I've never really been the outdoors type; however, I do enjoy walking. Also, now that I have my mother (going on 94) living near me, I have her come sit outside her apartment building when we can.


----------



## Gael (Mar 14, 2014)

LogicsHere said:


> I've never really been the outdoors type; however, I do enjoy walking. Also, now that I have my mother (going on 94) living near me, I have her come sit outside her apartment building when we can.



Walking is one of the best exercises to go for!


----------



## Sid (Mar 14, 2014)

I enjoy my farming activities, hunting and fishing and cutting wood, hiking (just short walks mostly now) horseback riding.
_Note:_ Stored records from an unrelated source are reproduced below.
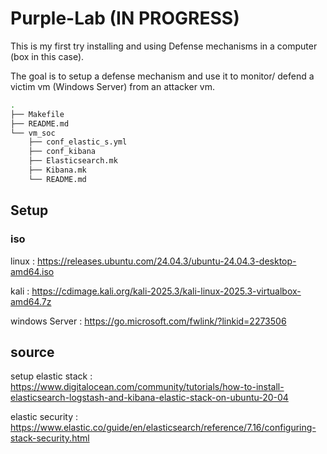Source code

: # Purple-Lab (IN PROGRESS)

This is my first try installing and using Defense mechanisms in a computer (box in this case).

The goal is to setup a defense mechanism and use it to monitor/ defend a victim vm (Windows Server) from an attacker vm.

```bash
.
├── Makefile
├── README.md
└── vm_soc
    ├── conf_elastic_s.yml
    ├── conf_kibana
    ├── Elasticsearch.mk
    ├── Kibana.mk
    └── README.md

```

## Setup

### iso 

linux            : https://releases.ubuntu.com/24.04.3/ubuntu-24.04.3-desktop-amd64.iso

kali             : https://cdimage.kali.org/kali-2025.3/kali-linux-2025.3-virtualbox-amd64.7z

windows Server   : https://go.microsoft.com/fwlink/?linkid=2273506


## source

setup elastic stack : 
https://www.digitalocean.com/community/tutorials/how-to-install-elasticsearch-logstash-and-kibana-elastic-stack-on-ubuntu-20-04

elastic security :
https://www.elastic.co/guide/en/elasticsearch/reference/7.16/configuring-stack-security.html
I just like being outside.


----------



## That Guy (Mar 15, 2014)

Gael said:


> Did you used to surf?



Surfing is the only life.  The only life for me.


----------



## Casper (Mar 15, 2014)

_*Walking is something I really enjoy.....
Every morning around 7 or a bit later in winter you'll find me pounding the pavement
for at least 30 minutes just as I've been doing for years.
I put in my headphones to listen to some music and off I go.:woohoo1:

Even though I do have a problem with my painful hip and leg, I persevere.....if I stop exercising
I think I'd probably be worse off.....
*_


----------



## SeaBreeze (Mar 15, 2014)

That Guy said:


> Surfing is the only life.  The only life for me.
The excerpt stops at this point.